Entries taken from a collection
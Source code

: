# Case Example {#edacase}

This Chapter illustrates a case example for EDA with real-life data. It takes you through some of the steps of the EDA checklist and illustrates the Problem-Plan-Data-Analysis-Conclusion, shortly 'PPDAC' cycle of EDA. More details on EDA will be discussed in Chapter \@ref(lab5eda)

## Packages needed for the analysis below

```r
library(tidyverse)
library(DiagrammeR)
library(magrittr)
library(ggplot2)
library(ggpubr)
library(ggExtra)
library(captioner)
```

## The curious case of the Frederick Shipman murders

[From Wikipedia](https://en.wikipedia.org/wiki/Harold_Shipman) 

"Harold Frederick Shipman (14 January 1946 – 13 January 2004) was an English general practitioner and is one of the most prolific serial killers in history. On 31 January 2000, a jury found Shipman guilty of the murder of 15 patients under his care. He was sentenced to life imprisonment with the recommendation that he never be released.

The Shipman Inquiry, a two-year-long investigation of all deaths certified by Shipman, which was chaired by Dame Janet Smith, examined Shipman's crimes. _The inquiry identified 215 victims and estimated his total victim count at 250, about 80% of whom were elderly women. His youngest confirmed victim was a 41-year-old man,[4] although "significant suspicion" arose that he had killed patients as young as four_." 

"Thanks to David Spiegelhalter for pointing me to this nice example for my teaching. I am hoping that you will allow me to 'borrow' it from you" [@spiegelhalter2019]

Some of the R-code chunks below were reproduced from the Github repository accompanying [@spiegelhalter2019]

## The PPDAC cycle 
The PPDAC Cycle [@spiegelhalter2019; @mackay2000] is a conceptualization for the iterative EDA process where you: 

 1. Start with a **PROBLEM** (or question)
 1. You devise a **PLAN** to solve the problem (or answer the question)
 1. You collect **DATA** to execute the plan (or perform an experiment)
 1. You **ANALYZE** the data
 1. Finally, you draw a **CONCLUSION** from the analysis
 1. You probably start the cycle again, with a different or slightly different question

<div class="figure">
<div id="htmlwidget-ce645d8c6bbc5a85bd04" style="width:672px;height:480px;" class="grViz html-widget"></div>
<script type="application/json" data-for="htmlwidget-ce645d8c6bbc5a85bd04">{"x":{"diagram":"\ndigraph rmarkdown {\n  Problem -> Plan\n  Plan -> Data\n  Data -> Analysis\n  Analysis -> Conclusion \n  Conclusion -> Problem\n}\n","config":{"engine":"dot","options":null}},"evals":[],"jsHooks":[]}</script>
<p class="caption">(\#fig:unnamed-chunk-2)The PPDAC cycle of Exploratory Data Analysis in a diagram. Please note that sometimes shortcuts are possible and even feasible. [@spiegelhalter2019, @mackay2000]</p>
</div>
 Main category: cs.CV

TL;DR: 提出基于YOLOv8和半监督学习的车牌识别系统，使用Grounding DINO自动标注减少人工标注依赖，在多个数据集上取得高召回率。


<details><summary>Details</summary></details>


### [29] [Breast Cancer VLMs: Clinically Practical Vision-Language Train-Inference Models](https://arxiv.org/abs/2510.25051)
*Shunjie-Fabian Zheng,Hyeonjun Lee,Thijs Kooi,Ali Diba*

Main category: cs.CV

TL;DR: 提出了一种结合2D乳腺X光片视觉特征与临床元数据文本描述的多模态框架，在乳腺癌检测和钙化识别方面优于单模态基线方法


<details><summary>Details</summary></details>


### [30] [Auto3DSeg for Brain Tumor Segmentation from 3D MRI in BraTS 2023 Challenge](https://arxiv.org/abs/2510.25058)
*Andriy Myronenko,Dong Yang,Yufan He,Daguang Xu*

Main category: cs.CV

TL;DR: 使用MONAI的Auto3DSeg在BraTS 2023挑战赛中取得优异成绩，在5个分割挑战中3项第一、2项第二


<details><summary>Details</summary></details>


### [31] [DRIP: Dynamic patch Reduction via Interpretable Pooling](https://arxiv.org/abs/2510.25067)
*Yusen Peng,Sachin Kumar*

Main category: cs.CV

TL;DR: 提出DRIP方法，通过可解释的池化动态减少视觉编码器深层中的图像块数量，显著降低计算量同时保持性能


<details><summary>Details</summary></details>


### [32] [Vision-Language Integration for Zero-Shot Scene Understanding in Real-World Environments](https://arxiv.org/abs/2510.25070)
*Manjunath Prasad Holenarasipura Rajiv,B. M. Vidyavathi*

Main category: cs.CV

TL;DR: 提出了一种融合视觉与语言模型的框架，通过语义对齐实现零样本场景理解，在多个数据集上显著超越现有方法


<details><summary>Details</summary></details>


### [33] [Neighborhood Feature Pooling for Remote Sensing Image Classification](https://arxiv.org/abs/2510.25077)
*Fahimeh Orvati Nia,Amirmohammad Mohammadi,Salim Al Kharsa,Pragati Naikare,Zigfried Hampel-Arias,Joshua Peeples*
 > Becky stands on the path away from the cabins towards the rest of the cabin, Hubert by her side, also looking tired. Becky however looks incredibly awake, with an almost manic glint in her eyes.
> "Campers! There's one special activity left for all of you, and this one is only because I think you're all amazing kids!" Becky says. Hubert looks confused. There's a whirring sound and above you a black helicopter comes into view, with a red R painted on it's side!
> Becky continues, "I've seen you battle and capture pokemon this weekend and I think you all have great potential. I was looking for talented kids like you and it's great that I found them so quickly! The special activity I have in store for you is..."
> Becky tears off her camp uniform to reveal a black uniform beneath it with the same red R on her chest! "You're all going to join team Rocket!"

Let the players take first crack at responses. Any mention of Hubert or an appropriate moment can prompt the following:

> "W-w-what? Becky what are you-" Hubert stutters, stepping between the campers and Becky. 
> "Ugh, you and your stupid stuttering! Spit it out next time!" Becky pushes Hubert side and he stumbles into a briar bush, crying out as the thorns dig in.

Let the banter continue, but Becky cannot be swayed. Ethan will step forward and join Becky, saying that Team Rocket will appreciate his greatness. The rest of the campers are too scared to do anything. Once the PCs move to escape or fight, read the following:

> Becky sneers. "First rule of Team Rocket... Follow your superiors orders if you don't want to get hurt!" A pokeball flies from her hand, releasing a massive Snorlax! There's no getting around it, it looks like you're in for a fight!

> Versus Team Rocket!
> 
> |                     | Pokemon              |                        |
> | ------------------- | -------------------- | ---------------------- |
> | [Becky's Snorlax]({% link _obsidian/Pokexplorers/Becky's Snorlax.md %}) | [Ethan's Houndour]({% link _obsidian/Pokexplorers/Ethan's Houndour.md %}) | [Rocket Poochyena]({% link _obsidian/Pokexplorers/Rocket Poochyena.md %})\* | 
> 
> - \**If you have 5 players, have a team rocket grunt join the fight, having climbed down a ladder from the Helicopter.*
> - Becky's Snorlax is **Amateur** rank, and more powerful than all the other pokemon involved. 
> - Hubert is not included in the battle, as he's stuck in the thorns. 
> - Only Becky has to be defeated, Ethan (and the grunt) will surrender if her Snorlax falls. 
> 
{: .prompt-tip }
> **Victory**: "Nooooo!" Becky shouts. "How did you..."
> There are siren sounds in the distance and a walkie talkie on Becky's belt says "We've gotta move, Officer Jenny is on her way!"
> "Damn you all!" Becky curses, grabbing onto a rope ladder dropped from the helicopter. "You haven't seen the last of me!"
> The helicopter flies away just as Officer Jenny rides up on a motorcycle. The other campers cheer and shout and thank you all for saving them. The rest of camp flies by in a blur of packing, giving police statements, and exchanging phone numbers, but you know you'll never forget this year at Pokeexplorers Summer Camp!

== REQUIREMENT ==
Every line above from the line with "TL;DR: 使用MONAI的Auto3DSeg在BraTS 2023挑战赛中取得优异成绩，在5个分割挑战中3项第一、2项第二" to the line with "### [33] [Neighborhood" is wanted, ends included; write them out exactly and add no other line.

== YOUR RESPONSE ==
TL;DR: 使用MONAI的Auto3DSeg在BraTS 2023挑战赛中取得优异成绩，在5个分割挑战中3项第一、2项第二


<details><summary>Details</summary></details>


### [31] [DRIP: Dynamic patch Reduction via Interpretable Pooling](https://arxiv.org/abs/2510.25067)
*Yusen Peng,Sachin Kumar*

Main category: cs.CV

TL;DR: 提出DRIP方法，通过可解释的池化动态减少视觉编码器深层中的图像块数量，显著降低计算量同时保持性能


<details><summary>Details</summary></details>


### [32] [Vision-Language Integration for Zero-Shot Scene Understanding in Real-World Environments](https://arxiv.org/abs/2510.25070)
*Manjunath Prasad Holenarasipura Rajiv,B. M. Vidyavathi*

Main category: cs.CV

TL;DR: 提出了一种融合视觉与语言模型的框架，通过语义对齐实现零样本场景理解，在多个数据集上显著超越现有方法


<details><summary>Details</summary></details>


### [33] [Neighborhood Feature Pooling for Remote Sensing Image Classification](https://arxiv.org/abs/2510.25077)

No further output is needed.